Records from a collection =
*** Block opens ***
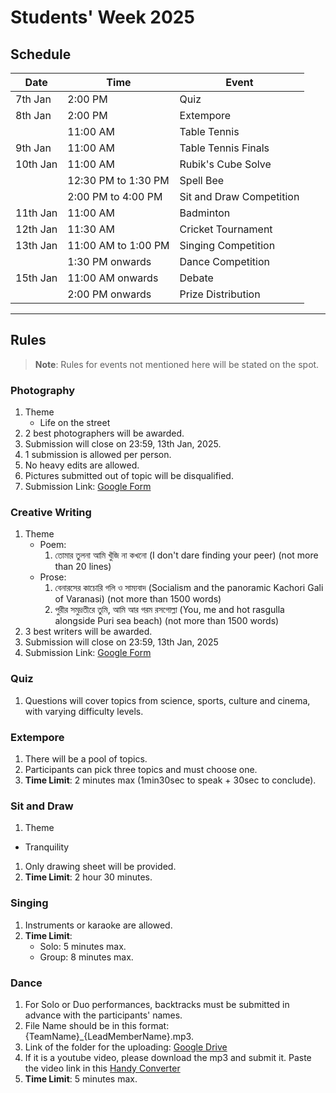 # Students' Week 2025

## Schedule

| Date     | Time                | Event                    |
| -------- | ------------------- | ------------------------ |
| 7th Jan  | 2:00 PM             | Quiz                     |
| 8th Jan  | 2:00 PM             | Extempore                |
|          | 11:00 AM            | Table Tennis             |
| 9th Jan  | 11:00 AM            | Table Tennis Finals      |
| 10th Jan | 11:00 AM            | Rubik's Cube Solve       |
|          | 12:30 PM to 1:30 PM | Spell Bee                |
|          | 2:00 PM to 4:00 PM  | Sit and Draw Competition |
| 11th Jan | 11:00 AM            | Badminton                |
| 12th Jan | 11:30 AM            | Cricket Tournament       |
| 13th Jan | 11:00 AM to 1:00 PM | Singing Competition      |
|          | 1:30 PM onwards     | Dance Competition        |
| 15th Jan | 11:00 AM onwards    | Debate                   |
|          | 2:00 PM onwards     | Prize Distribution       |

---

## Rules

> **Note**: Rules for events not mentioned here will be stated on the spot.

### Photography

1. Theme
   - Life on the street
2. 2 best photographers will be awarded.
3. Submission will close on 23:59, 13th Jan, 2025.
4. 1 submission is allowed per person.
5. No heavy edits are allowed.
6. Pictures submitted out of topic will be disqualified.
7. Submission Link: [Google Form](https://forms.gle/2MEH4McofcqrszS77)

### Creative Writing

1. Theme
   - Poem:
     1. তোমার তুলনা আমি খুঁজি না কখনো (I don't dare finding your peer) (not more than 20 lines)
   - Prose:
     1. বেনারসের কাচোরি গলি ও সাম্যবাদ (Socialism and the panoramic Kachori Gali of Varanasi) (not more than 1500 words)
     2. পুরীর সমুদ্রতীরে তুমি, আমি আর গরম রসগোল্লা (You, me and hot rasgulla alongside Puri sea beach) (not more than 1500 words)
2. 3 best writers will be awarded.
3. Submission will close on 23:59, 13th Jan, 2025
4. Submission Link: [Google Form](https://forms.gle/LtB5T4PSeHntM1s26)

### Quiz

1. Questions will cover topics from science, sports, culture and cinema, with varying difficulty levels.

### Extempore

1. There will be a pool of topics.
2. Participants can pick three topics and must choose one.
3. **Time Limit**: 2 minutes max (1min30sec to speak + 30sec to conclude).

### Sit and Draw

1. Theme
  - Tranquility
1. Only drawing sheet will be provided.
2. **Time Limit**: 2 hour 30 minutes.

### Singing

1. Instruments or karaoke are allowed.
2. **Time Limit**:
   - Solo: 5 minutes max.
   - Group: 8 minutes max.

### Dance

1. For Solo or Duo performances, backtracks must be submitted in advance with the participants' names.
2. File Name should be in this format: {TeamName}\_{LeadMemberName}.mp3.
3. Link of the folder for the uploading: [Google Drive](https://drive.google.com/drive/folders/1hW3mRFd8cDYD1MtF-_Ou3Dvp8kVznAhG?usp=sharing)
4. If it is a youtube video, please download the mp3 and submit it. Paste the video link in this [Handy Converter](https://ytmp3.la/B0Q9/)
5. **Time Limit**: 5 minutes max.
*** Block closes ***
WHAT IS BEING ASKED = As the answer, set down only the lines from the data above between the one holding "11:00 AM onwards" and the one holding "3. Submission will close on 23:59, 13th Jan, 2025.", inclusive, exactly as they read.

TASK SOLUTION =
| 15th Jan | 11:00 AM onwards    | Debate                   |
|          | 2:00 PM onwards     | Prize Distribution       |

---

## Rules

> **Note**: Rules for events not mentioned here will be stated on the spot.

### Photography

1. Theme
   - Life on the street
2. 2 best photographers will be awarded.
3. Submission will close on 23:59, 13th Jan, 2025.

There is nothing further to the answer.